29.9.13

Limonomaniaque

http://mtrpl.ru/ded
Au lien ci-dessus, on peut trouver la version russe de l'article traduit ci-dessous. À Antifixe, il nous a bien fait rigoler, rappelant un vieil article du magazine hip-hop noir  Vibe, dans lequel Bonz Malone, marlou noir roi de la matraque, devenu journaliste après quelques séjours à la prison de  Riker's Island racontait son admiration pour Sinatra dans un papier intitulé: The Duke. Le rital d'Hoboken impressionnait le petit gangster black du Bronx : Ava Garner, Sam Giancana, Fat Tony Salerno (cet ex-garde du corps de Sinatra répondit au juge qui l'engueulait de s'être endormi à son procès:" La dernière fois que j'ai ouvert l'œil, Monsieur le juge, vous m'avez condamné à un siècle…") les smokings, les femmes, la pègre et les Oscars. Damn !… s'était dit Bonz Malone, la classe !…

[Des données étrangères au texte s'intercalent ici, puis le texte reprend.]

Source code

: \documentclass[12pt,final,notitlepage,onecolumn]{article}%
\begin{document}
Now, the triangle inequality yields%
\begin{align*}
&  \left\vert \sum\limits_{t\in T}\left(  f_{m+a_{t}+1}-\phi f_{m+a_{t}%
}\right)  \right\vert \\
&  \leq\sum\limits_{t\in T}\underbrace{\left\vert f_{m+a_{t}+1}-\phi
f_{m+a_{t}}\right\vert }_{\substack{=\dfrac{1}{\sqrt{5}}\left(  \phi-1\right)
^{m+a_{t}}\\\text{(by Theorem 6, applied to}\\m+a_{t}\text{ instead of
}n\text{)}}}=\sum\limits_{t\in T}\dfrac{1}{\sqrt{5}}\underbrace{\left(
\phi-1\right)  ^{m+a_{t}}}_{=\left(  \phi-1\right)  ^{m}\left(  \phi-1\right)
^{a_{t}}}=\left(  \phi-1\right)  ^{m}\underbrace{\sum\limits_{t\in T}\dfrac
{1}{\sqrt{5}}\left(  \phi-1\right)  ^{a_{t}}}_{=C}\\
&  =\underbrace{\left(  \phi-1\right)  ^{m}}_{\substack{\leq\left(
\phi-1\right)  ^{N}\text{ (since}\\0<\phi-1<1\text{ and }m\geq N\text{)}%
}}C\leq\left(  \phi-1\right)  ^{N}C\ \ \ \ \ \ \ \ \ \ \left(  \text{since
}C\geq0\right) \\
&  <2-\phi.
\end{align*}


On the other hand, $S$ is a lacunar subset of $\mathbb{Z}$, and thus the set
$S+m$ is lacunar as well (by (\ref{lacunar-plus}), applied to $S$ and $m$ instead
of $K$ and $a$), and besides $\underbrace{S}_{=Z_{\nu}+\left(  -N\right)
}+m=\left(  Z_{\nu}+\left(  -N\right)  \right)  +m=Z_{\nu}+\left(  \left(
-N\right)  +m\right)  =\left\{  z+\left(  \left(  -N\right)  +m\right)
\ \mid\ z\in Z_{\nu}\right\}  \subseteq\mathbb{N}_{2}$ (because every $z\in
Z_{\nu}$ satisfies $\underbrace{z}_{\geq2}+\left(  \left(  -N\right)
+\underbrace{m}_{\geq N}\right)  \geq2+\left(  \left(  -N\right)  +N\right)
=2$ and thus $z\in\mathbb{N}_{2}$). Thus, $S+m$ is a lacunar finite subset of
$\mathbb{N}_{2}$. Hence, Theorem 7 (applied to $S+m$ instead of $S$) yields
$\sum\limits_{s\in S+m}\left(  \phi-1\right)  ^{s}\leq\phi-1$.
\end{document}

On verra ici le même exercice, Limonov comme icône hip-hop, par un journaliste russe de rap. 
   Le réel tel qu'il n'est jamais perçu par ceux qui savent tout, et ne connaissent rien, les grandes consciences et les enfonceurs de portes ouvertes qui n'ont pas sauté un seul repas de leur vie.

         ÉTRANGE LIMONITE[1]
         Par Igor Antonovski (article paru dans le magazine Métropolis)
         (Traduit du russe par TM)
Je me souviens être tombé un jour sur un article au sujet d’une chanson de Kanye West intitulée « I’m a God », dont l’auteur qualifiait West de « plus grand égomaniaque de l’humanité » (sic) avec un ravissement d’écolier, raison pour laquelle on pouvait lui pardonner ses rimes sans queue ni tête, et un phrasé loin d’être parfait. Naïf. C’est Édouard Véniaminovitch Savenko, alias Limonov, le plus grand égomaniaque de l’humanité, et depuis plus de trente ans. Par rapport à notre Limonov, leur West est un grand timide d’une modestie maladive.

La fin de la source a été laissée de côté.